Prompt: Return the opening lines of the material, word for word. End with the line that contains "can use it.</i></span>".

Dataset content:
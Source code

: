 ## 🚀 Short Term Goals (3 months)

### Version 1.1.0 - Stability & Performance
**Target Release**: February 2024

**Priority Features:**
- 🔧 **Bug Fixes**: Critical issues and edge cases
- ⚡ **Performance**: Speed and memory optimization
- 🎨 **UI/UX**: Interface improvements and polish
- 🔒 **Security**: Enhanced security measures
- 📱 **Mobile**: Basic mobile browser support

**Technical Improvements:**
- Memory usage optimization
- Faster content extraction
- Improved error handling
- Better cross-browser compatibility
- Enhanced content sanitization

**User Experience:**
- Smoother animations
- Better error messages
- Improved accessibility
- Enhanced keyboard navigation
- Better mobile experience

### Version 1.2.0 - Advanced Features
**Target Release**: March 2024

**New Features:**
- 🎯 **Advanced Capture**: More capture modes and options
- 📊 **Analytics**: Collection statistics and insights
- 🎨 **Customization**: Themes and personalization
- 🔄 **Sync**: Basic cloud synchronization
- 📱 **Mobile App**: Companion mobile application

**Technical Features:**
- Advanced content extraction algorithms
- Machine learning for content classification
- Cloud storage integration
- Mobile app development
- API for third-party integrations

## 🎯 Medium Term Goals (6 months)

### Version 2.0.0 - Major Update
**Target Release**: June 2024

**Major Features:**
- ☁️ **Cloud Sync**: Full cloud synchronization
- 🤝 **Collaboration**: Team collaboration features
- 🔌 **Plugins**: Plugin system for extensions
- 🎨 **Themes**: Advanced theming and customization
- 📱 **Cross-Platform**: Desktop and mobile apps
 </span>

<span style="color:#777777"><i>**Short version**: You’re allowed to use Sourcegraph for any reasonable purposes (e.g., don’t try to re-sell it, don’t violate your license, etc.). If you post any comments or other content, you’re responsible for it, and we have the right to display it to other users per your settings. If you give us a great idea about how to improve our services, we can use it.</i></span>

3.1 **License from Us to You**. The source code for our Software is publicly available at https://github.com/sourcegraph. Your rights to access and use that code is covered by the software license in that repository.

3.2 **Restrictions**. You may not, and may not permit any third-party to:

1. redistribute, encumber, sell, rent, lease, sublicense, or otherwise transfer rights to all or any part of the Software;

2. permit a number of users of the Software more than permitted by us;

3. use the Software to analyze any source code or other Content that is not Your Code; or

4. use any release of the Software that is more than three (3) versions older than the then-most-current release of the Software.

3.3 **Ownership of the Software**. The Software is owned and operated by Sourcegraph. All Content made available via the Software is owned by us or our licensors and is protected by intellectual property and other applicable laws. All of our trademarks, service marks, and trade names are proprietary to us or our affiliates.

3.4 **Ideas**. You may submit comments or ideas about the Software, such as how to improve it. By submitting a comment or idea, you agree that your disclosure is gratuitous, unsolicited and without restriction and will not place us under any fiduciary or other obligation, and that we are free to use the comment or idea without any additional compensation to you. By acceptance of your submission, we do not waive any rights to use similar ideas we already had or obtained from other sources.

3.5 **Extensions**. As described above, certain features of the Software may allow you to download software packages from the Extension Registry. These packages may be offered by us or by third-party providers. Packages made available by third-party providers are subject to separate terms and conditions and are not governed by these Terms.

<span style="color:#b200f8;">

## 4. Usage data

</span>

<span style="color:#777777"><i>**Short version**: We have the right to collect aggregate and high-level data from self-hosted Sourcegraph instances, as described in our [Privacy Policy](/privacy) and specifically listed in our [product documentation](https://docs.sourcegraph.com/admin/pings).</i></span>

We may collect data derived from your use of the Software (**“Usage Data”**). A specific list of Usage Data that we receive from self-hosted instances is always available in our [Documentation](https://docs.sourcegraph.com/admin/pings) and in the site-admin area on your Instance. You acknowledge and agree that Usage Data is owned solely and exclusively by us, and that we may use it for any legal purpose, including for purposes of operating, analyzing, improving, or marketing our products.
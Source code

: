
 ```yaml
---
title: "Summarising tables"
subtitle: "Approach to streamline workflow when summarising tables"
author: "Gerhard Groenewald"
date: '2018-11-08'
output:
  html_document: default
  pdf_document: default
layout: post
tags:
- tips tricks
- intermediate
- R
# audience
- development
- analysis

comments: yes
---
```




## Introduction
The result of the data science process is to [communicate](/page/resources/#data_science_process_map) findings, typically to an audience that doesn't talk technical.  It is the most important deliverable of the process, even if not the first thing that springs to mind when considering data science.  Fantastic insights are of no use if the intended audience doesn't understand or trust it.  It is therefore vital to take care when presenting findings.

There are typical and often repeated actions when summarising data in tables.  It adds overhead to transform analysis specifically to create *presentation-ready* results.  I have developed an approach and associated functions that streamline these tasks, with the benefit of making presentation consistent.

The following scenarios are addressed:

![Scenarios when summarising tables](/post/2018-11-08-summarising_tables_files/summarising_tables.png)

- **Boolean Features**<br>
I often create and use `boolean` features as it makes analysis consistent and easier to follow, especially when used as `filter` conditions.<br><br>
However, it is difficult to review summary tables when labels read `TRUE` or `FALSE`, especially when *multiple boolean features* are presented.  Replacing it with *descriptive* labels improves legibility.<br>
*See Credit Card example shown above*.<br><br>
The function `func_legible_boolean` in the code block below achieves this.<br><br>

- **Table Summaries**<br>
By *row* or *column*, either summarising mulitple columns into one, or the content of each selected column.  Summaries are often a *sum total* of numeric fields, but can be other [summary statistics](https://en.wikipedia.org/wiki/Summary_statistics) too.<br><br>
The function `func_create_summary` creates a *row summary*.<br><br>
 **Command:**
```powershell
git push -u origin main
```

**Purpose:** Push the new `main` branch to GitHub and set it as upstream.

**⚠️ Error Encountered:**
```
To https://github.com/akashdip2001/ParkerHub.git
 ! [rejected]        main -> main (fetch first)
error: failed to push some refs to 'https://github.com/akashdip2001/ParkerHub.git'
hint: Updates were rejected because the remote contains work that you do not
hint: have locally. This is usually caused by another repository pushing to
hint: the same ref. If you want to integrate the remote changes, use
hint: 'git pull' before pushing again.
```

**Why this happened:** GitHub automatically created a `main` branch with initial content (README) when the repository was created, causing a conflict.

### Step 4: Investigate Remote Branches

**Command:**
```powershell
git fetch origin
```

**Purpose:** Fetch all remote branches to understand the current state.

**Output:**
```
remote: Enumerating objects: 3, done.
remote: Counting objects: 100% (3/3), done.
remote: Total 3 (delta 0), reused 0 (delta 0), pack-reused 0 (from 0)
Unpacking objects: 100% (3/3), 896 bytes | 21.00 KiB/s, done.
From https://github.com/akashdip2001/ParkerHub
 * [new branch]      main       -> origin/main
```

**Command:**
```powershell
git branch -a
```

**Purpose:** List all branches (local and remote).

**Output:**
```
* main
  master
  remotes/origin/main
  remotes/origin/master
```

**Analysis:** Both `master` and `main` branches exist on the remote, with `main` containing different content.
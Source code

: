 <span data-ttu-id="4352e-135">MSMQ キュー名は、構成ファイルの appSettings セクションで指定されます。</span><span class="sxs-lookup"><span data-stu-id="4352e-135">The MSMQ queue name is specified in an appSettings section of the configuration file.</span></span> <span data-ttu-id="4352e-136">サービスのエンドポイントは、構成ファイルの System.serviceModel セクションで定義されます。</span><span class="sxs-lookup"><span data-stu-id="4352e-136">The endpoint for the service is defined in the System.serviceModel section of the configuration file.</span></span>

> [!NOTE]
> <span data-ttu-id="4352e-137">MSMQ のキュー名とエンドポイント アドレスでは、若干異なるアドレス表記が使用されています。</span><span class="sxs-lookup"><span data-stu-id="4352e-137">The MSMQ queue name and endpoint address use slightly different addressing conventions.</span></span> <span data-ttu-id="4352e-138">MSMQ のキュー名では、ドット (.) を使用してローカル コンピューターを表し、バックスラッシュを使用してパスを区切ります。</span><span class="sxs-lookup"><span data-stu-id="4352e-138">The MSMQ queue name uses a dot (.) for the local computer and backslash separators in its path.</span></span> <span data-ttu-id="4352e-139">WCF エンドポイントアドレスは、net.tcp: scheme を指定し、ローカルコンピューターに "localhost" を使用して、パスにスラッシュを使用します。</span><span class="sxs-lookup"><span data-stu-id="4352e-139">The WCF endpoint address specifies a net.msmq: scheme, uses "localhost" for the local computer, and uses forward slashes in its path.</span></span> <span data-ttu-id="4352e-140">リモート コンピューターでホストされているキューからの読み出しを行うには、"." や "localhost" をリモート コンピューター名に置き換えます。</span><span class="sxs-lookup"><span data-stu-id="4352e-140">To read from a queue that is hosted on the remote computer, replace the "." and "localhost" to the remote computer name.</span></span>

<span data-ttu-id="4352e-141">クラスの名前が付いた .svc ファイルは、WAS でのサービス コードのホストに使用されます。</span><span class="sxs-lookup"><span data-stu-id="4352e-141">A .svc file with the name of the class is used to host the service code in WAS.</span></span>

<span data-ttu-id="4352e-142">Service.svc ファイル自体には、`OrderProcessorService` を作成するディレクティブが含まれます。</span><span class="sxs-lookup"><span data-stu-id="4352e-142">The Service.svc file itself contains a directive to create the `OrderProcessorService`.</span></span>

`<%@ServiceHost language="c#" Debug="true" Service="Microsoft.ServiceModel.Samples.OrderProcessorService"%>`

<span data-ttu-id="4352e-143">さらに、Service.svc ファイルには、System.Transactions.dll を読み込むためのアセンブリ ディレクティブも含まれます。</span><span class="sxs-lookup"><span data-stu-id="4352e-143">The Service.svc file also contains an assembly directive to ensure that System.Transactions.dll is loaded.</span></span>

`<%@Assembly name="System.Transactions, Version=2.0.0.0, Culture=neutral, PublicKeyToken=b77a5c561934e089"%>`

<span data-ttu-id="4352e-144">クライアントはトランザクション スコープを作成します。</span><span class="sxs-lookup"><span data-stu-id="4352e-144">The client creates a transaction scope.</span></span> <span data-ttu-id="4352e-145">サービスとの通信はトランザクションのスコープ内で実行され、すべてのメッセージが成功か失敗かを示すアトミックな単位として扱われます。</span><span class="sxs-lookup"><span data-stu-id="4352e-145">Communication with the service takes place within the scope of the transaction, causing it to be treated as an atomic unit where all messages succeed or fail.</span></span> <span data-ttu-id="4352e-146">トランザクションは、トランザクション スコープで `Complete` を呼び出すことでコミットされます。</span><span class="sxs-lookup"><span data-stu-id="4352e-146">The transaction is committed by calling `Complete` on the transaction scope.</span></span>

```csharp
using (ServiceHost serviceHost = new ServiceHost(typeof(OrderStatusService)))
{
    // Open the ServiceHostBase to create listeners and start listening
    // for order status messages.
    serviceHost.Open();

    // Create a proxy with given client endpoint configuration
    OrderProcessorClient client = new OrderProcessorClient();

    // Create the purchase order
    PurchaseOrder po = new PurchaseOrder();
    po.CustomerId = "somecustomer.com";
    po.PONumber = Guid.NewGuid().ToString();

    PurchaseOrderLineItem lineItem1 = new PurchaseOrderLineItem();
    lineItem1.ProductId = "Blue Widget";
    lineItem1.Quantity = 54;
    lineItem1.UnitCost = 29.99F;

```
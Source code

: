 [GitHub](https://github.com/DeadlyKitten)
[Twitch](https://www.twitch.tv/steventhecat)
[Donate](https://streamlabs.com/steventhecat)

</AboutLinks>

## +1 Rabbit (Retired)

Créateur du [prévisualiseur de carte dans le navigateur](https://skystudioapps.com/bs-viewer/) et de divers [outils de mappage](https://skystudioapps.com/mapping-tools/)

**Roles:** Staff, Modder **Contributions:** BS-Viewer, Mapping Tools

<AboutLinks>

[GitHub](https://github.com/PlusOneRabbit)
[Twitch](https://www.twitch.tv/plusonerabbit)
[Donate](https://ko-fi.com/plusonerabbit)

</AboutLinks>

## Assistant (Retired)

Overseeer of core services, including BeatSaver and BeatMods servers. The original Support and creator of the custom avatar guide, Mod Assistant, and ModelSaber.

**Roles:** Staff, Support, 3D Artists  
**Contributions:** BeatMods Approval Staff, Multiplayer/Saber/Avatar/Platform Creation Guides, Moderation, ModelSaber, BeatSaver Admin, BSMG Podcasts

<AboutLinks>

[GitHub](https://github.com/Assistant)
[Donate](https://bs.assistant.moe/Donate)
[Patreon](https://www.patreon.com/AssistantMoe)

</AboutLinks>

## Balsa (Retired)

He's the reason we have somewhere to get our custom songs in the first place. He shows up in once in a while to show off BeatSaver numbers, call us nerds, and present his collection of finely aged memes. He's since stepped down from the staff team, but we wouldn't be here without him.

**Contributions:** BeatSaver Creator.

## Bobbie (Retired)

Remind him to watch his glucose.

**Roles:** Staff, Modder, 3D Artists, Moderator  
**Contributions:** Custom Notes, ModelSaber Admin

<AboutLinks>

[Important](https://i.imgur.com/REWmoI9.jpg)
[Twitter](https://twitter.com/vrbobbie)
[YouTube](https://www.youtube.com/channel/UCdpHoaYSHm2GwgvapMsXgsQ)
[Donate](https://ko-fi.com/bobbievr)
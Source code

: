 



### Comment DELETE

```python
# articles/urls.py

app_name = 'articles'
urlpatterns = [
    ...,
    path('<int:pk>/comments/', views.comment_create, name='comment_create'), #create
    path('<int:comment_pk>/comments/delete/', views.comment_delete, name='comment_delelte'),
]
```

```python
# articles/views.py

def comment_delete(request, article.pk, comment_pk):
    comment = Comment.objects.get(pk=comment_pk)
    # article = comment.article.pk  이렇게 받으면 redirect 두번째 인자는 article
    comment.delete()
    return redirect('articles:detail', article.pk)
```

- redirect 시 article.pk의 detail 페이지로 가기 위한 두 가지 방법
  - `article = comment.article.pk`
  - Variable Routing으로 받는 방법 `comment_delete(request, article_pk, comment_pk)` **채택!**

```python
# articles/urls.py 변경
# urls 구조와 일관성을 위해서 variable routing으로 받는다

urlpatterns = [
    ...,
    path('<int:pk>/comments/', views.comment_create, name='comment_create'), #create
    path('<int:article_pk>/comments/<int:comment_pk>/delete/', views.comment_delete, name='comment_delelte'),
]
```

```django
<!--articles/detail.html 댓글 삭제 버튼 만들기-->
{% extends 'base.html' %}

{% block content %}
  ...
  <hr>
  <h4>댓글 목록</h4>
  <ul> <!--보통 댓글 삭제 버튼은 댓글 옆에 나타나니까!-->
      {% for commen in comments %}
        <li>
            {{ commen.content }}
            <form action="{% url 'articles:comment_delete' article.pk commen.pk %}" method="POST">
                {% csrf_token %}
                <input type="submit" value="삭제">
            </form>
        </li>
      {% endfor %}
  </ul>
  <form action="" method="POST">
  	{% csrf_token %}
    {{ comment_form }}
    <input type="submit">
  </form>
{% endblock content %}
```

Exercise response:
Source code

: ## 🚀 Short Term Goals (3 months)

### Version 1.1.0 - Stability & Performance
**Target Release**: February 2024

**Priority Features:**
- 🔧 **Bug Fixes**: Critical issues and edge cases
- ⚡ **Performance**: Speed and memory optimization
- 🎨 **UI/UX**: Interface improvements and polish
- 🔒 **Security**: Enhanced security measures
- 📱 **Mobile**: Basic mobile browser support

**Technical Improvements:**
- Memory usage optimization
- Faster content extraction
- Improved error handling
- Better cross-browser compatibility
- Enhanced content sanitization

**User Experience:**
- Smoother animations
- Better error messages
- Improved accessibility
- Enhanced keyboard navigation
- Better mobile experience

### Version 1.2.0 - Advanced Features
**Target Release**: March 2024

**New Features:**
- 🎯 **Advanced Capture**: More capture modes and options
- 📊 **Analytics**: Collection statistics and insights
- 🎨 **Customization**: Themes and personalization
- 🔄 **Sync**: Basic cloud synchronization
- 📱 **Mobile App**: Companion mobile application

**Technical Features:**
- Advanced content extraction algorithms
- Machine learning for content classification
- Cloud storage integration
- Mobile app development
- API for third-party integrations

## 🎯 Medium Term Goals (6 months)

### Version 2.0.0 - Major Update
**Target Release**: June 2024

**Major Features:**
- ☁️ **Cloud Sync**: Full cloud synchronization
- 🤝 **Collaboration**: Team collaboration features
- 🔌 **Plugins**: Plugin system for extensions
- 🎨 **Themes**: Advanced theming and customization
- 📱 **Cross-Platform**: Desktop and mobile apps
 </span>

<span style="color:#777777"><i>**Short version**: You’re allowed to use Sourcegraph for any reasonable purposes (e.g., don’t try to re-sell it, don’t violate your license, etc.). If you post any comments or other content, you’re responsible for it, and we have the right to display it to other users per your settings. If you give us a great idea about how to improve our services, we can use it.</i></span>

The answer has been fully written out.